(Saved data entries)
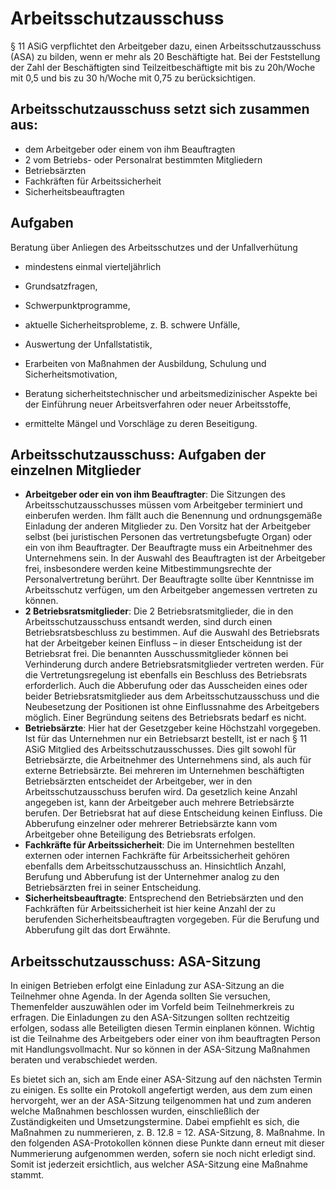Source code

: # Arbeitsschutzausschuss
§ 11 ASiG verpflichtet den Arbeitgeber dazu, einen Arbeitsschutzausschuss (ASA) zu bilden, wenn er mehr als 20 Beschäftigte hat. Bei der Feststellung der Zahl der Beschäftigten sind Teilzeitbeschäftigte mit bis zu 20h/Woche mit 0,5 und bis zu 30 h/Woche mit 0,75 zu berücksichtigen. 

## Arbeitsschutzausschuss setzt sich zusammen aus:
- dem Arbeitgeber oder einem von ihm Beauftragten
- 2 vom Betriebs- oder Personalrat bestimmten Mitgliedern
- Betriebsärzten
- Fachkräften für Arbeitssicherheit
- Sicherheitsbeauftragten


## Aufgaben
Beratung über Anliegen des Arbeitsschutzes und der Unfallverhütung
- mindestens einmal vierteljährlich

- Grundsatzfragen,
- Schwerpunktprogramme,
- aktuelle Sicherheitsprobleme, z. B. schwere Unfälle,
- Auswertung der Unfallstatistik,
- Erarbeiten von Maßnahmen der Ausbildung, Schulung und Sicherheitsmotivation,
- Beratung sicherheitstechnischer und arbeitsmedizinischer Aspekte bei der Einführung neuer Arbeitsverfahren oder neuer Arbeitsstoffe,
- ermittelte Mängel und Vorschläge zu deren Beseitigung.


## Arbeitsschutzausschuss: Aufgaben der einzelnen Mitglieder

- **Arbeitgeber oder ein von ihm Beauftragter**: Die Sitzungen des Arbeitsschutzausschusses müssen vom Arbeitgeber terminiert und einberufen werden. Ihm fällt auch die Benennung und ordnungsgemäße Einladung der anderen Mitglieder zu. Den Vorsitz hat der Arbeitgeber selbst (bei juristischen Personen das vertretungsbefugte Organ) oder ein von ihm Beauftragter. Der Beauftragte muss ein Arbeitnehmer des Unternehmens sein. In der Auswahl des Beauftragten ist der Arbeitgeber frei, insbesondere werden keine Mitbestimmungsrechte der Personalvertretung berührt. Der Beauftragte sollte über Kenntnisse im Arbeitsschutz verfügen, um den Arbeitgeber angemessen vertreten zu können.
- **2 Betriebsratsmitglieder**: Die 2 Betriebsratsmitglieder, die in den Arbeitsschutzausschuss entsandt werden, sind durch einen Betriebsratsbeschluss zu bestimmen. Auf die Auswahl des Betriebsrats hat der Arbeitgeber keinen Einfluss – in dieser Entscheidung ist der Betriebsrat frei. Die benannten Ausschussmitglieder können bei Verhinderung durch andere Betriebsratsmitglieder vertreten werden. Für die Vertretungsregelung ist ebenfalls ein Beschluss des Betriebsrats erforderlich. Auch die Abberufung oder das Ausscheiden eines oder beider Betriebsratsmitglieder aus dem Arbeitsschutzausschuss und die Neubesetzung der Positionen ist ohne Einflussnahme des Arbeitgebers möglich. Einer Begründung seitens des Betriebsrats bedarf es nicht.
- **Betriebsärzte**: Hier hat der Gesetzgeber keine Höchstzahl vorgegeben. Ist für das Unternehmen nur ein Betriebsarzt bestellt, ist er nach § 11 ASiG Mitglied des Arbeitsschutzausschusses. Dies gilt sowohl für Betriebsärzte, die Arbeitnehmer des Unternehmens sind, als auch für externe Betriebsärzte. Bei mehreren im Unternehmen beschäftigten Betriebsärzten entscheidet der Arbeitgeber, wer in den Arbeitsschutzausschuss berufen wird. Da gesetzlich keine Anzahl angegeben ist, kann der Arbeitgeber auch mehrere Betriebsärzte berufen. Der Betriebsrat hat auf diese Entscheidung keinen Einfluss. Die Abberufung einzelner oder mehrerer Betriebsärzte kann vom Arbeitgeber ohne Beteiligung des Betriebsrats erfolgen.
- **Fachkräfte für Arbeitssicherheit**: Die im Unternehmen bestellten externen oder internen Fachkräfte für Arbeitssicherheit gehören ebenfalls dem Arbeitsschutzausschuss an. Hinsichtlich Anzahl, Berufung und Abberufung ist der Unternehmer analog zu den Betriebsärzten frei in seiner Entscheidung.
- **Sicherheitsbeauftragte**: Entsprechend den Betriebsärzten und den Fachkräften für Arbeitssicherheit ist hier keine Anzahl der zu berufenden Sicherheitsbeauftragten vorgegeben. Für die Berufung und Abberufung gilt das dort Erwähnte.

## Arbeitsschutzausschuss: ASA-Sitzung
In einigen Betrieben erfolgt eine Einladung zur ASA-Sitzung an die Teilnehmer ohne Agenda. In der Agenda sollten Sie versuchen, Themenfelder auszuwählen oder im Vorfeld beim Teilnehmerkreis zu erfragen. Die Einladungen zu den ASA-Sitzungen sollten rechtzeitig erfolgen, sodass alle Beteiligten diesen Termin einplanen können. Wichtig ist die Teilnahme des Arbeitgebers oder einer von ihm beauftragten Person mit Handlungsvollmacht. Nur so können in der ASA-Sitzung Maßnahmen beraten und verabschiedet werden.

Es bietet sich an, sich am Ende einer ASA-Sitzung auf den nächsten Termin zu einigen. Es sollte ein Protokoll angefertigt werden, aus dem zum einen hervorgeht, wer an der ASA-Sitzung teilgenommen hat und zum anderen welche Maßnahmen beschlossen wurden, einschließlich der Zuständigkeiten und Umsetzungstermine. Dabei empfiehlt es sich, die Maßnahmen zu nummerieren, z. B. 12.8 = 12. ASA-Sitzung, 8. Maßnahme. In den folgenden ASA-Protokollen können diese Punkte dann erneut mit dieser Nummerierung aufgenommen werden, sofern sie noch nicht erledigt sind. Somit ist jederzeit ersichtlich, aus welcher ASA-Sitzung eine Maßnahme stammt.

*What is required:*
Full copy, no pictures: write out each line of the data exactly as it stands.

*Solution for this problem:*
Source code

: # Arbeitsschutzausschuss
§ 11 ASiG verpflichtet den Arbeitgeber dazu, einen Arbeitsschutzausschuss (ASA) zu bilden, wenn er mehr als 20 Beschäftigte hat. Bei der Feststellung der Zahl der Beschäftigten sind Teilzeitbeschäftigte mit bis zu 20h/Woche mit 0,5 und bis zu 30 h/Woche mit 0,75 zu berücksichtigen. 

## Arbeitsschutzausschuss setzt sich zusammen aus:
- dem Arbeitgeber oder einem von ihm Beauftragten
- 2 vom Betriebs- oder Personalrat bestimmten Mitgliedern
- Betriebsärzten
- Fachkräften für Arbeitssicherheit
- Sicherheitsbeauftragten


## Aufgaben
Beratung über Anliegen des Arbeitsschutzes und der Unfallverhütung
- mindestens einmal vierteljährlich

- Grundsatzfragen,
- Schwerpunktprogramme,
- aktuelle Sicherheitsprobleme, z. B. schwere Unfälle,
- Auswertung der Unfallstatistik,
- Erarbeiten von Maßnahmen der Ausbildung, Schulung und Sicherheitsmotivation,
- Beratung sicherheitstechnischer und arbeitsmedizinischer Aspekte bei der Einführung neuer Arbeitsverfahren oder neuer Arbeitsstoffe,
- ermittelte Mängel und Vorschläge zu deren Beseitigung.


## Arbeitsschutzausschuss: Aufgaben der einzelnen Mitglieder

- **Arbeitgeber oder ein von ihm Beauftragter**: Die Sitzungen des Arbeitsschutzausschusses müssen vom Arbeitgeber terminiert und einberufen werden. Ihm fällt auch die Benennung und ordnungsgemäße Einladung der anderen Mitglieder zu. Den Vorsitz hat der Arbeitgeber selbst (bei juristischen Personen das vertretungsbefugte Organ) oder ein von ihm Beauftragter. Der Beauftragte muss ein Arbeitnehmer des Unternehmens sein. In der Auswahl des Beauftragten ist der Arbeitgeber frei, insbesondere werden keine Mitbestimmungsrechte der Personalvertretung berührt. Der Beauftragte sollte über Kenntnisse im Arbeitsschutz verfügen, um den Arbeitgeber angemessen vertreten zu können.
- **2 Betriebsratsmitglieder**: Die 2 Betriebsratsmitglieder, die in den Arbeitsschutzausschuss entsandt werden, sind durch einen Betriebsratsbeschluss zu bestimmen. Auf die Auswahl des Betriebsrats hat der Arbeitgeber keinen Einfluss – in dieser Entscheidung ist der Betriebsrat frei. Die benannten Ausschussmitglieder können bei Verhinderung durch andere Betriebsratsmitglieder vertreten werden. Für die Vertretungsregelung ist ebenfalls ein Beschluss des Betriebsrats erforderlich. Auch die Abberufung oder das Ausscheiden eines oder beider Betriebsratsmitglieder aus dem Arbeitsschutzausschuss und die Neubesetzung der Positionen ist ohne Einflussnahme des Arbeitgebers möglich. Einer Begründung seitens des Betriebsrats bedarf es nicht.
- **Betriebsärzte**: Hier hat der Gesetzgeber keine Höchstzahl vorgegeben. Ist für das Unternehmen nur ein Betriebsarzt bestellt, ist er nach § 11 ASiG Mitglied des Arbeitsschutzausschusses. Dies gilt sowohl für Betriebsärzte, die Arbeitnehmer des Unternehmens sind, als auch für externe Betriebsärzte. Bei mehreren im Unternehmen beschäftigten Betriebsärzten entscheidet der Arbeitgeber, wer in den Arbeitsschutzausschuss berufen wird. Da gesetzlich keine Anzahl angegeben ist, kann der Arbeitgeber auch mehrere Betriebsärzte berufen. Der Betriebsrat hat auf diese Entscheidung keinen Einfluss. Die Abberufung einzelner oder mehrerer Betriebsärzte kann vom Arbeitgeber ohne Beteiligung des Betriebsrats erfolgen.
- **Fachkräfte für Arbeitssicherheit**: Die im Unternehmen bestellten externen oder internen Fachkräfte für Arbeitssicherheit gehören ebenfalls dem Arbeitsschutzausschuss an. Hinsichtlich Anzahl, Berufung und Abberufung ist der Unternehmer analog zu den Betriebsärzten frei in seiner Entscheidung.
- **Sicherheitsbeauftragte**: Entsprechend den Betriebsärzten und den Fachkräften für Arbeitssicherheit ist hier keine Anzahl der zu berufenden Sicherheitsbeauftragten vorgegeben. Für die Berufung und Abberufung gilt das dort Erwähnte.

## Arbeitsschutzausschuss: ASA-Sitzung
In einigen Betrieben erfolgt eine Einladung zur ASA-Sitzung an die Teilnehmer ohne Agenda. In der Agenda sollten Sie versuchen, Themenfelder auszuwählen oder im Vorfeld beim Teilnehmerkreis zu erfragen. Die Einladungen zu den ASA-Sitzungen sollten rechtzeitig erfolgen, sodass alle Beteiligten diesen Termin einplanen können. Wichtig ist die Teilnahme des Arbeitgebers oder einer von ihm beauftragten Person mit Handlungsvollmacht. Nur so können in der ASA-Sitzung Maßnahmen beraten und verabschiedet werden.

Es bietet sich an, sich am Ende einer ASA-Sitzung auf den nächsten Termin zu einigen. Es sollte ein Protokoll angefertigt werden, aus dem zum einen hervorgeht, wer an der ASA-Sitzung teilgenommen hat und zum anderen welche Maßnahmen beschlossen wurden, einschließlich der Zuständigkeiten und Umsetzungstermine. Dabei empfiehlt es sich, die Maßnahmen zu nummerieren, z. B. 12.8 = 12. ASA-Sitzung, 8. Maßnahme. In den folgenden ASA-Protokollen können diese Punkte dann erneut mit dieser Nummerierung aufgenommen werden, sofern sie noch nicht erledigt sind. Somit ist jederzeit ersichtlich, aus welcher ASA-Sitzung eine Maßnahme stammt.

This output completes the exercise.